NRR-Phi: Text-to-State Mapping for Ambiguity Preservation in LLM Inference

from arxiv, 25 pages, 5 figures, 7 tables. Replacement synced to repository snapshot v38. Added a direct series-hub link in the abstract for cross-paper navigation: https://github.com/kei-saito-research/nrr-series-hub . Series numbering policy: paper3 is intentionally skipped and never reused

Large language models exhibit a systematic tendency toward early semantic commitment: given ambiguous input, they collapse multiple valid interpretations into a single response before sufficient context is available. This premature collapse discards information that may prove essential as dialogue evolves. We present a formal framework for text-to-state mapping (phi: T -> S) that transforms natural language into a non-collapsing state space where multiple interpretations coexist. The mapping decomposes into three stages: conflict detection, interpretation extraction, and state construction.
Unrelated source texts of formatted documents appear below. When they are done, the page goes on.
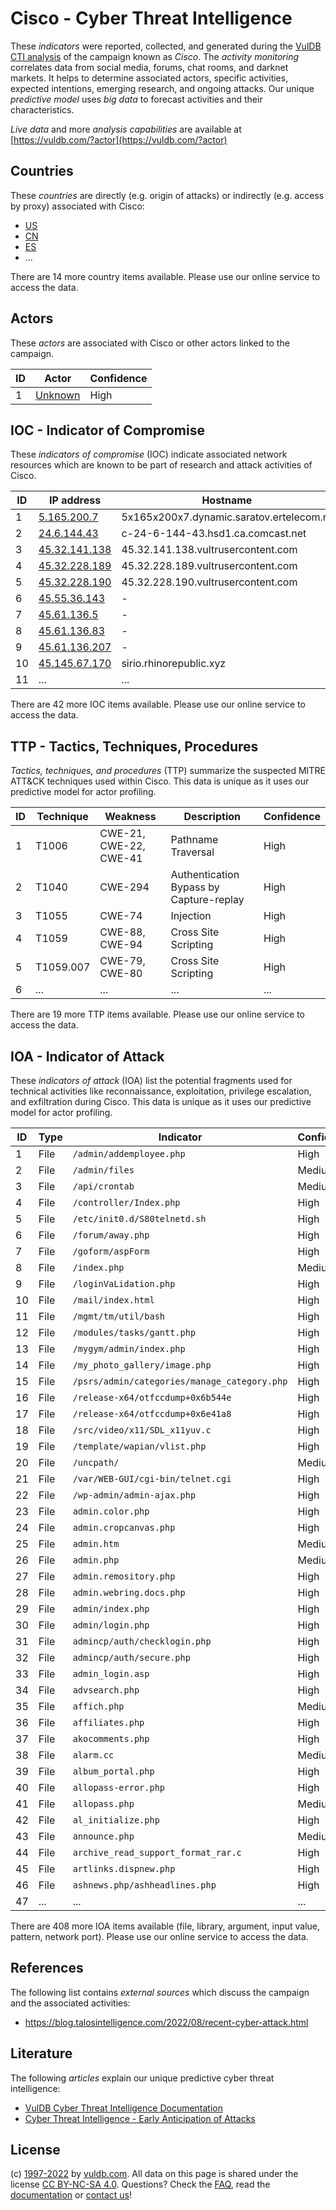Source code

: # Cisco - Cyber Threat Intelligence

These _indicators_ were reported, collected, and generated during the [VulDB CTI analysis](https://vuldb.com/?kb.cti) of the campaign known as _Cisco_. The _activity monitoring_ correlates data from social media, forums, chat rooms, and darknet markets. It helps to determine associated actors, specific activities, expected intentions, emerging research, and ongoing attacks. Our unique _predictive model_ uses _big data_ to forecast activities and their characteristics.

_Live data_ and more _analysis capabilities_ are available at [https://vuldb.com/?actor](https://vuldb.com/?actor)

## Countries

These _countries_ are directly (e.g. origin of attacks) or indirectly (e.g. access by proxy) associated with Cisco:

* [US](https://vuldb.com/?country.us)
* [CN](https://vuldb.com/?country.cn)
* [ES](https://vuldb.com/?country.es)
* ...

There are 14 more country items available. Please use our online service to access the data.

## Actors

These _actors_ are associated with Cisco or other actors linked to the campaign.

ID | Actor | Confidence
-- | ----- | ----------
1 | [Unknown](https://vuldb.com/?actor.unknown) | High

## IOC - Indicator of Compromise

These _indicators of compromise_ (IOC) indicate associated network resources which are known to be part of research and attack activities of Cisco.

ID | IP address | Hostname | Actor | Confidence
-- | ---------- | -------- | ----- | ----------
1 | [5.165.200.7](https://vuldb.com/?ip.5.165.200.7) | 5x165x200x7.dynamic.saratov.ertelecom.ru | [Unknown](https://vuldb.com/?actor.unknown) | High
2 | [24.6.144.43](https://vuldb.com/?ip.24.6.144.43) | c-24-6-144-43.hsd1.ca.comcast.net | [Unknown](https://vuldb.com/?actor.unknown) | High
3 | [45.32.141.138](https://vuldb.com/?ip.45.32.141.138) | 45.32.141.138.vultrusercontent.com | [Unknown](https://vuldb.com/?actor.unknown) | High
4 | [45.32.228.189](https://vuldb.com/?ip.45.32.228.189) | 45.32.228.189.vultrusercontent.com | [Unknown](https://vuldb.com/?actor.unknown) | High
5 | [45.32.228.190](https://vuldb.com/?ip.45.32.228.190) | 45.32.228.190.vultrusercontent.com | [Unknown](https://vuldb.com/?actor.unknown) | High
6 | [45.55.36.143](https://vuldb.com/?ip.45.55.36.143) | - | [Unknown](https://vuldb.com/?actor.unknown) | High
7 | [45.61.136.5](https://vuldb.com/?ip.45.61.136.5) | - | [Unknown](https://vuldb.com/?actor.unknown) | High
8 | [45.61.136.83](https://vuldb.com/?ip.45.61.136.83) | - | [Unknown](https://vuldb.com/?actor.unknown) | High
9 | [45.61.136.207](https://vuldb.com/?ip.45.61.136.207) | - | [Unknown](https://vuldb.com/?actor.unknown) | High
10 | [45.145.67.170](https://vuldb.com/?ip.45.145.67.170) | sirio.rhinorepublic.xyz | [Unknown](https://vuldb.com/?actor.unknown) | High
11 | ... | ... | ... | ...

There are 42 more IOC items available. Please use our online service to access the data.

## TTP - Tactics, Techniques, Procedures

_Tactics, techniques, and procedures_ (TTP) summarize the suspected MITRE ATT&CK techniques used within Cisco. This data is unique as it uses our predictive model for actor profiling.

ID | Technique | Weakness | Description | Confidence
-- | --------- | -------- | ----------- | ----------
1 | T1006 | CWE-21, CWE-22, CWE-41 | Pathname Traversal | High
2 | T1040 | CWE-294 | Authentication Bypass by Capture-replay | High
3 | T1055 | CWE-74 | Injection | High
4 | T1059 | CWE-88, CWE-94 | Cross Site Scripting | High
5 | T1059.007 | CWE-79, CWE-80 | Cross Site Scripting | High
6 | ... | ... | ... | ...

There are 19 more TTP items available. Please use our online service to access the data.

## IOA - Indicator of Attack

These _indicators of attack_ (IOA) list the potential fragments used for technical activities like reconnaissance, exploitation, privilege escalation, and exfiltration during Cisco. This data is unique as it uses our predictive model for actor profiling.

ID | Type | Indicator | Confidence
-- | ---- | --------- | ----------
1 | File | `/admin/addemployee.php` | High
2 | File | `/admin/files` | Medium
3 | File | `/api/crontab` | Medium
4 | File | `/controller/Index.php` | High
5 | File | `/etc/init0.d/S80telnetd.sh` | High
6 | File | `/forum/away.php` | High
7 | File | `/goform/aspForm` | High
8 | File | `/index.php` | Medium
9 | File | `/loginVaLidation.php` | High
10 | File | `/mail/index.html` | High
11 | File | `/mgmt/tm/util/bash` | High
12 | File | `/modules/tasks/gantt.php` | High
13 | File | `/mygym/admin/index.php` | High
14 | File | `/my_photo_gallery/image.php` | High
15 | File | `/psrs/admin/categories/manage_category.php` | High
16 | File | `/release-x64/otfccdump+0x6b544e` | High
17 | File | `/release-x64/otfccdump+0x6e41a8` | High
18 | File | `/src/video/x11/SDL_x11yuv.c` | High
19 | File | `/template/wapian/vlist.php` | High
20 | File | `/uncpath/` | Medium
21 | File | `/var/WEB-GUI/cgi-bin/telnet.cgi` | High
22 | File | `/wp-admin/admin-ajax.php` | High
23 | File | `admin.color.php` | High
24 | File | `admin.cropcanvas.php` | High
25 | File | `admin.htm` | Medium
26 | File | `admin.php` | Medium
27 | File | `admin.remository.php` | High
28 | File | `admin.webring.docs.php` | High
29 | File | `admin/index.php` | High
30 | File | `admin/login.php` | High
31 | File | `admincp/auth/checklogin.php` | High
32 | File | `admincp/auth/secure.php` | High
33 | File | `admin_login.asp` | High
34 | File | `advsearch.php` | High
35 | File | `affich.php` | Medium
36 | File | `affiliates.php` | High
37 | File | `akocomments.php` | High
38 | File | `alarm.cc` | Medium
39 | File | `album_portal.php` | High
40 | File | `allopass-error.php` | High
41 | File | `allopass.php` | Medium
42 | File | `al_initialize.php` | High
43 | File | `announce.php` | Medium
44 | File | `archive_read_support_format_rar.c` | High
45 | File | `artlinks.dispnew.php` | High
46 | File | `ashnews.php/ashheadlines.php` | High
47 | ... | ... | ...

There are 408 more IOA items available (file, library, argument, input value, pattern, network port). Please use our online service to access the data.

## References

The following list contains _external sources_ which discuss the campaign and the associated activities:

* https://blog.talosintelligence.com/2022/08/recent-cyber-attack.html

## Literature

The following _articles_ explain our unique predictive cyber threat intelligence:

* [VulDB Cyber Threat Intelligence Documentation](https://vuldb.com/?kb.cti)
* [Cyber Threat Intelligence - Early Anticipation of Attacks](https://www.scip.ch/en/?labs.20201022)

## License

(c) [1997-2022](https://vuldb.com/?kb.changelog) by [vuldb.com](https://vuldb.com/?kb.about). All data on this page is shared under the license [CC BY-NC-SA 4.0](https://creativecommons.org/licenses/by-nc-sa/4.0/). Questions? Check the [FAQ](https://vuldb.com/?kb.faq), read the [documentation](https://vuldb.com/?kb) or [contact us](https://vuldb.com/?contact)!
We instantiate phi with a hybrid extraction pipeline that combines rule-based segmentation for explicit conflict markers (adversative conjunctions, hedging expressions) with LLM-based enumeration of implicit ambiguity (epistemic, lexical, structural). On a test set of 68 ambiguous sentences, the resulting states preserve interpretive multiplicity: using hybrid extraction, we obtain mean state entropy H = 1.087 bits across ambiguity categories, compared to H = 0 for collapse-based baselines that commit to a single interpretation. We additionally instantiate the rule-based conflict detector for Japanese markers (kedo, kamoshirenai, etc.) to illustrate cross-lingual portability of the conflict detection stage. This framework extends Non-Resolution Reasoning (NRR) by providing the missing algorithmic bridge between text and the NRR state space, enabling architectural collapse deferment in LLM inference. Design principles for state-to-state transformations are detailed in the Appendix, with empirical validation on 580 test cases (180 single states, 200 contradictory pairs, 200 temporal pairs), demonstrating 0% collapse for principle-satisfying operators versus up to 17.8% for violating operators.

翻译：大型语言模型表现出一种系统性的早期语义承诺倾向：面对歧义输入时，它们会在获得足够上下文之前，将多种有效解释坍缩为单一响应。这种过早的坍缩丢弃了在对话演进过程中可能至关重要的信息。我们提出了一个文本到状态映射（phi: T -> S）的形式化框架，该框架将自然语言转换到一个非坍缩的状态空间，使得多种解释能够共存。该映射分解为三个阶段：冲突检测、解释提取和状态构建。我们通过一个混合提取流水线实例化phi，该流水线结合了基于规则的显式冲突标记（转折连词、模糊表达）分割与基于LLM的隐式歧义（认知、词汇、结构）枚举。在一个包含68个歧义句子的测试集上，生成的状态保留了解释的多样性：使用混合提取，我们在各歧义类别上获得的平均状态熵H = 1.087比特，相比之下，基于坍缩并承诺单一解释的基线方法H = 0。我们还为日语标记（kedo、kamoshirenai等）实例化了基于规则的冲突检测器，以说明冲突检测阶段的跨语言可移植性。该框架通过提供文本与NRR状态空间之间缺失的算法桥梁，扩展了非消解推理，从而在LLM推理中实现了架构层面的坍缩延迟。状态到状态转换的设计原则在附录中详述，并在580个测试用例（180个单状态、200个矛盾对、200个时序对）上进行了实证验证，结果表明满足原则的算子坍缩率为0%，而违反原则的算子坍缩率高达17.8%。